**What you need to do:** List every line below containing "longtable".

#### Data for processing

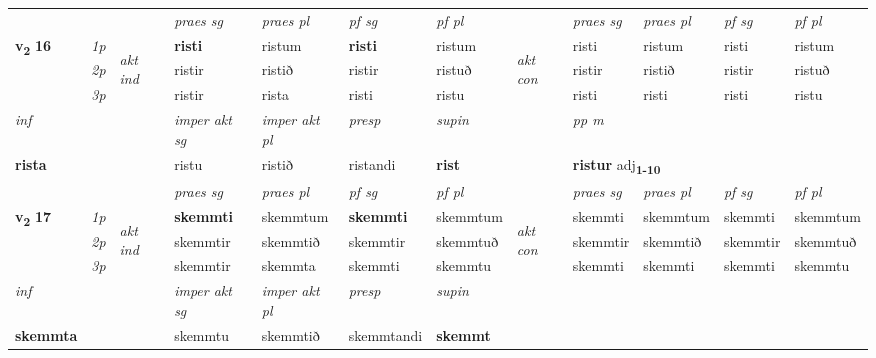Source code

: \begin{longtable}[l]{X>{\footnotesize\itshape}llXXXXlXXXX}
 & &   & \textit{praes sg}  & \textit{praes pl}    & \textit{ pf sg} & \textit{pf pl} & & \textit{praes sg}  & \textit{praes pl}    & \textit{pf sg} & \textit{pf pl }  \\ \cmidrule{4-7} \cmidrule{9-12}
 \multirow{2}{*}{{{\textbf{v{\textsubscript{2}}} \Large{\textbf{16}}}}}  & 1p & \multirow{3}{*}{\begin{turn}{90}\textit{akt ind}\end{turn}} & \textbf{risti} & ristum & \textbf{risti} & ristum & \multirow{3}{*}{\begin{turn}{90}\textit{akt con}\end{turn}} &risti & ristum & risti & ristum\\*
 & 2p &  &  ristir  & ristið & ristir & ristuð & & ristir & ristið & ristir & ristuð \\*
 & 3p &  & ristir & rista & risti & ristu & & risti & risti& risti & ristu \\*
\cmidrule{4-7} \cmidrule{9-12}

   {\textit{inf}} & &  & \textit{imper akt sg} & \textit{imper akt pl}   & \textit{presp} & \textit{supin}  && \textit{pp m} \\*
  {\textbf{rista}} & && ristu  & ristið   & ristandi &  \textbf{rist}  && \multicolumn{2}{l}{\textbf{ristur} adj\textbf{\textsubscript{1-10}}} \\*

\midrule

 & &   & \textit{praes sg}  & \textit{praes pl}    & \textit{ pf sg} & \textit{pf pl} & & \textit{praes sg}  & \textit{praes pl}    & \textit{pf sg} & \textit{pf pl }  \\ \cmidrule{4-7} \cmidrule{9-12}
 \multirow{2}{*}{{{\textbf{v{\textsubscript{2}}} \Large{\textbf{17}}}}}  & 1p & \multirow{3}{*}{\begin{turn}{90}\textit{akt ind}\end{turn}} & \textbf{skemmti} & skemmtum & \textbf{skemmti} & skemmtum & \multirow{3}{*}{\begin{turn}{90}\textit{akt con}\end{turn}} &skemmti & skemmtum & skemmti & skemmtum\\*
 & 2p &  &  skemmtir  & skemmtið & skemmtir & skemmtuð & & skemmtir & skemmtið & skemmtir & skemmtuð \\*
 & 3p &  & skemmtir & skemmta & skemmti & skemmtu & & skemmti & skemmti& skemmti & skemmtu \\*
\cmidrule{4-7} \cmidrule{9-12}

   {\textit{inf}} & &  & \textit{imper akt sg} & \textit{imper akt pl}   & \textit{presp} & \textit{supin}   \\*
  {\textbf{skemmta}} & && skemmtu  & skemmtið   & skemmtandi &  \textbf{skemmt}   \\*


\end{longtable}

########

**The completed task:**
: \begin{longtable}[l]{X>{\footnotesize\itshape}llXXXXlXXXX}
\end{longtable}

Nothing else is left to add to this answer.